Memulai dari cuci motor
Selama menjadi pegawai, Gilang pun mulai mencoba peruntunganya di dunia bisnis. Usaha pertama yang ia lakukan ialah membuka jasa cuci motor dan mobil. Awalnya, ia mendapatkan klien sekitar, hanya 50 orang saban bulannya dan mendapatkan omzet sekitar Rp 1,2 juta saja per bulan.
Tak menyerah, Gilang pun terus berusaha mengembangkan usahanya. Sampai suatu saat sedang booming cuci motor menggunakan alat salju (snow wash). Ia pun memberanikan diri mencobanya dan menjadi pengguna pertama di Probolinggo.
Ternyata, upaya Gilang sukses. Omzet dan pengunjungnya pun meningkat drastis. Saat itu omzetnya bisa melonjak 300%.
Tidak puas sampai di situ, melihat peluang lain, Gilang pun mencoba mengikuti tender dari pemerintah daerah (pemda) untuk menyediakan perlengkapan usaha cuci motor untuk pemuda karang taruna se-Probolinggo.
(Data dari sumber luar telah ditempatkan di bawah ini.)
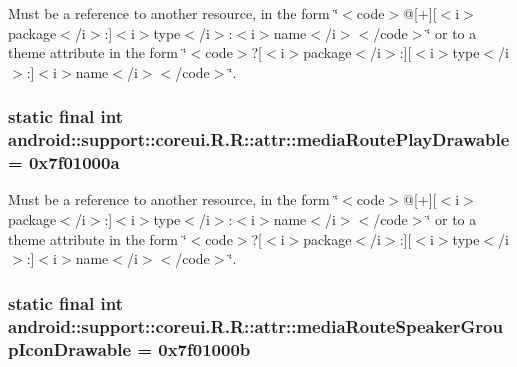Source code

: Must be a reference to another resource, in the form \char`\"{}$<$code$>$@\mbox{[}+\mbox{]}\mbox{[}$<$i$>$package$<$/i$>$:\mbox{]}$<$i$>$type$<$/i$>$:$<$i$>$name$<$/i$>$$<$/code$>$\char`\"{} or to a theme attribute in the form \char`\"{}$<$code$>$?\mbox{[}$<$i$>$package$<$/i$>$:\mbox{]}\mbox{[}$<$i$>$type$<$/i$>$:\mbox{]}$<$i$>$name$<$/i$>$$<$/code$>$\char`\"{}. \hypertarget{classandroid_1_1support_1_1coreui_1_1_r_1_1attr_52101ccaffc3a65d927239faea5f605f}{
\subsubsection[{mediaRoutePlayDrawable}]{\setlength{\rightskip}{0pt plus 5cm}static final int android::support::coreui.R.R::attr::mediaRoutePlayDrawable = 0x7f01000a}}
\label{classandroid_1_1support_1_1coreui_1_1_r_1_1attr_52101ccaffc3a65d927239faea5f605f}


Must be a reference to another resource, in the form \char`\"{}$<$code$>$@\mbox{[}+\mbox{]}\mbox{[}$<$i$>$package$<$/i$>$:\mbox{]}$<$i$>$type$<$/i$>$:$<$i$>$name$<$/i$>$$<$/code$>$\char`\"{} or to a theme attribute in the form \char`\"{}$<$code$>$?\mbox{[}$<$i$>$package$<$/i$>$:\mbox{]}\mbox{[}$<$i$>$type$<$/i$>$:\mbox{]}$<$i$>$name$<$/i$>$$<$/code$>$\char`\"{}. \hypertarget{classandroid_1_1support_1_1coreui_1_1_r_1_1attr_ec51bd3e548a8b3c6f5b91215420cafb}{
\subsubsection[{mediaRouteSpeakerGroupIconDrawable}]{\setlength{\rightskip}{0pt plus 5cm}static final int android::support::coreui.R.R::attr::mediaRouteSpeakerGroupIconDrawable = 0x7f01000b}}
\label{classandroid_1_1support_1_1coreui_1_1_r_1_1attr_ec51bd3e548a8b3c6f5b91215420cafb}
Ia pun turut melakukan presentasi dan mampu meyakinkan pihak pemda, sehingga berhasil memenangkan tender 50 paket usaha cuci motor. Terkendala modal, ia lalu mencoba melobi pihak supplier alat agar bisa dibayar dengan cara mencicil setelah dana usaha turun. "Ya, saat itu tak punya modal sebenarnya," ujarnya.
Saat usaha makin berkembang, Gilang pun memberanikan diri menikah saat usianya 23 tahun. Ia menikah dengan wanita yang dikenalnya saat menjadi tour leader beberapa tahun silam.
Setelah berumahtangga, semangat bisnisnya makin menggelora. Dalam sebuah kesempatan, ia melihat peluang dari membuat dan menjual keset dari kain perca. Ia mengambil kain perca dari penjual di pasar sekitaran Malang dengan harga Rp 400 per kg.
Aksinya ini membuat rumahmiliknya kelihatan sangat berantakan dan sempat membuat sang istri marah. "Istri sempat keberatan karena rumah jadi berantakan," ungkapnya sambil tertawa.
Untuk membantu bikin kain perca, ia sekaligus memberdayakan karyawan cuci motornya. Mereka diberi upah Rp 1.000 per keset. Total biaya produksi Rp 3.000 per keset. Lumayan, Gilang menjualnya seharga Rp 5.000 per keset.
Seiring berjalannya waktu, kondisi bisnis cuci motor mengalami stagnasi. Maka, Gilang pun putar otak untuk bisa terus mempertahankan bisnisnya. Apalagi saat itu sang istri sedang hamil dan kerap memaksanya untuk menjadi PNS.
Namun, Gilang tetap teguh dengan pendiriannya. Ia yakin dengan menjadi pebisnis maka jalan sukses pasti akan terbuka lebar. Sampai suatu waktu, lewat kenalan masa kecilnya, Gilang mendapatkan kesempatan untuk berbisnis transportasi darat lewat usaha sewa menyewa bus.
Ia menilai ceruk pasar bisnis transportasi ke depan akan semakin menjanjikan mengingat maraknya pembangunan jalan tol dan infrastruktur jalan.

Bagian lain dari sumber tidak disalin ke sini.